## Your task
Look below for the line that has "Source code"; output exactly from it through the line that has "Entry 1 - My", and leave the pictures out.

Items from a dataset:
********************
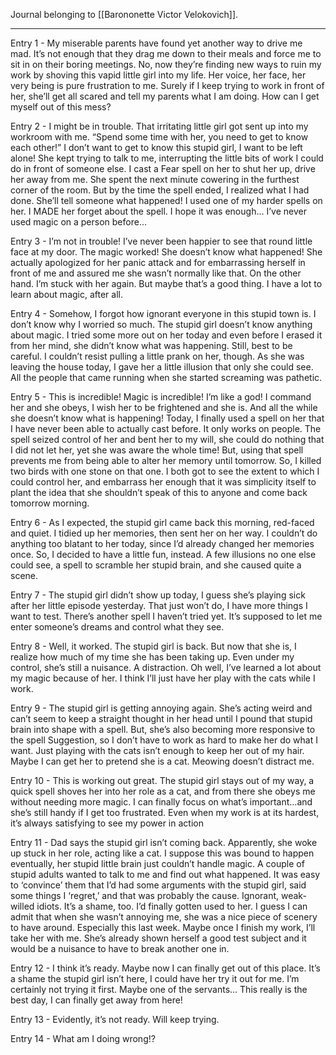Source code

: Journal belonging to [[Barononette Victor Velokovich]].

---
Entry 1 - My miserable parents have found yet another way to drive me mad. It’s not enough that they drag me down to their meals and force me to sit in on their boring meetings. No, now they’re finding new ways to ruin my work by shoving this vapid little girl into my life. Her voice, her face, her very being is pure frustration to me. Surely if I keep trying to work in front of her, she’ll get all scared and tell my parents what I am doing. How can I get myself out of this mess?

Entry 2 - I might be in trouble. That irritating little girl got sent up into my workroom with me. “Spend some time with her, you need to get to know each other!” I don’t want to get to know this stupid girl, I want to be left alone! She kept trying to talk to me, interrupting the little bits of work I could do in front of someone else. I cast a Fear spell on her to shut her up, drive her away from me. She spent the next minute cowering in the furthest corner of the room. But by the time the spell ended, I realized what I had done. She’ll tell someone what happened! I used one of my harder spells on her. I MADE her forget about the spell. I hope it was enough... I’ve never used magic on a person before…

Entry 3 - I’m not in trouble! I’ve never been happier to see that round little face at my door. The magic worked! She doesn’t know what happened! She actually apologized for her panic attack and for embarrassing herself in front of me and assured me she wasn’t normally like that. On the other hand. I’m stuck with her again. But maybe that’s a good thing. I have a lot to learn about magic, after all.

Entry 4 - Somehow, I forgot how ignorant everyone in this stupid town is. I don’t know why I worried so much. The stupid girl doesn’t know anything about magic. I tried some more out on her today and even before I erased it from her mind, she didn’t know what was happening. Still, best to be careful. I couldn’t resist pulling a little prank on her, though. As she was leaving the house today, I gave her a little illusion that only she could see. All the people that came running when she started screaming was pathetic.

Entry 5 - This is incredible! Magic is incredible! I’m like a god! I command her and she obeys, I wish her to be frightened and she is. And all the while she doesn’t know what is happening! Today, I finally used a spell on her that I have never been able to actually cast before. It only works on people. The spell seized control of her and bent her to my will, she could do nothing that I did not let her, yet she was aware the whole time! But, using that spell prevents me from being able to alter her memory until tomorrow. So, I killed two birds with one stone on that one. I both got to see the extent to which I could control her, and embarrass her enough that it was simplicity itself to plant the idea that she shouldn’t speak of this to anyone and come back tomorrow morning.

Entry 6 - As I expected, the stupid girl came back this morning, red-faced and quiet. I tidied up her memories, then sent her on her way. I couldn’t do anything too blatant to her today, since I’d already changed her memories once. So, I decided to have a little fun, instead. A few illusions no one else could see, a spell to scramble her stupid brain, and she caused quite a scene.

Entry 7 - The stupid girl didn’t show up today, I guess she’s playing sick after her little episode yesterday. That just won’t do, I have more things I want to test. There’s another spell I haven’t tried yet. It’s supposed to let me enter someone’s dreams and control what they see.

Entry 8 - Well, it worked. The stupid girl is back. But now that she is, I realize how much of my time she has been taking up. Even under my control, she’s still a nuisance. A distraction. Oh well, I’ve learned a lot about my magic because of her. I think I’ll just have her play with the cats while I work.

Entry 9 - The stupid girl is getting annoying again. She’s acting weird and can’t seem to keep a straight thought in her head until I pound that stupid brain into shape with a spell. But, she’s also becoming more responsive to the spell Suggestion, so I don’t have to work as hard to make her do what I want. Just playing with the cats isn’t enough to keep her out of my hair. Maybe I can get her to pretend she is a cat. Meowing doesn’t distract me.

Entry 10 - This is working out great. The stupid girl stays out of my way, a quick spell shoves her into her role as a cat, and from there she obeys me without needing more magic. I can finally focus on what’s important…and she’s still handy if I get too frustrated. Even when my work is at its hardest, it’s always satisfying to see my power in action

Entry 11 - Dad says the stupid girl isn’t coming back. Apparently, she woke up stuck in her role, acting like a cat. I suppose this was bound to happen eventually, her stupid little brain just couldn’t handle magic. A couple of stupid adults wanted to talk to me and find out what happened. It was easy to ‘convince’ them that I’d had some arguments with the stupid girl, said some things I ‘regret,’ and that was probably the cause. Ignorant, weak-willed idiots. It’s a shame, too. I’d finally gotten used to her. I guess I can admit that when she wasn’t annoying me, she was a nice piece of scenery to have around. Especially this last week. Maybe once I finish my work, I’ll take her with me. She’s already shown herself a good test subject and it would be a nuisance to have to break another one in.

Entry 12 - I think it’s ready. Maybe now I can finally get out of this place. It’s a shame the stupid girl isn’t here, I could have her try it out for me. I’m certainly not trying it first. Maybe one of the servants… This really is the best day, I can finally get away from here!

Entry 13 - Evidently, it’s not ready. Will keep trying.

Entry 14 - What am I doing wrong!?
********************
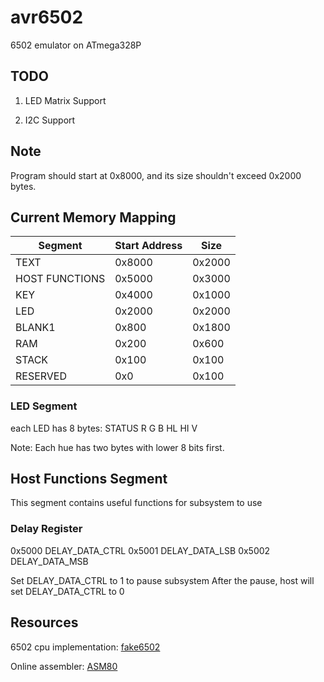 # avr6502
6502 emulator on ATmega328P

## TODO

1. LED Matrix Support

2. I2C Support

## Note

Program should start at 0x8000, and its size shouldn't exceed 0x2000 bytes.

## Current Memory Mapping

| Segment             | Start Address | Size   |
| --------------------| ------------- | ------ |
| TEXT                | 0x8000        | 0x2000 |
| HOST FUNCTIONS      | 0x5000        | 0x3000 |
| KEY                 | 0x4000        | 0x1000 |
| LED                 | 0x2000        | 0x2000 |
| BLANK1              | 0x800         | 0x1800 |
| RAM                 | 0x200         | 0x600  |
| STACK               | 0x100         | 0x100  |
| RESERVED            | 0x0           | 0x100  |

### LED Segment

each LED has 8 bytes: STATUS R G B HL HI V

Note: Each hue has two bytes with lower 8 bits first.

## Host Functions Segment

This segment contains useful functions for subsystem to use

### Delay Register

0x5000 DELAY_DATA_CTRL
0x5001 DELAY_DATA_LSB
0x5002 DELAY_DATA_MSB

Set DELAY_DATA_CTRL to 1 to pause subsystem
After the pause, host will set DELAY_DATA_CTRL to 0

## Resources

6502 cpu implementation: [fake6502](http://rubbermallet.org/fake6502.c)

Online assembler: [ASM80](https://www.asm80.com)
********************
## Finished exercise
Source code

: Journal belonging to [[Barononette Victor Velokovich]].

---
Entry 1 - My miserable parents have found yet another way to drive me mad. It’s not enough that they drag me down to their meals and force me to sit in on their boring meetings. No, now they’re finding new ways to ruin my work by shoving this vapid little girl into my life. Her voice, her face, her very being is pure frustration to me. Surely if I keep trying to work in front of her, she’ll get all scared and tell my parents what I am doing. How can I get myself out of this mess?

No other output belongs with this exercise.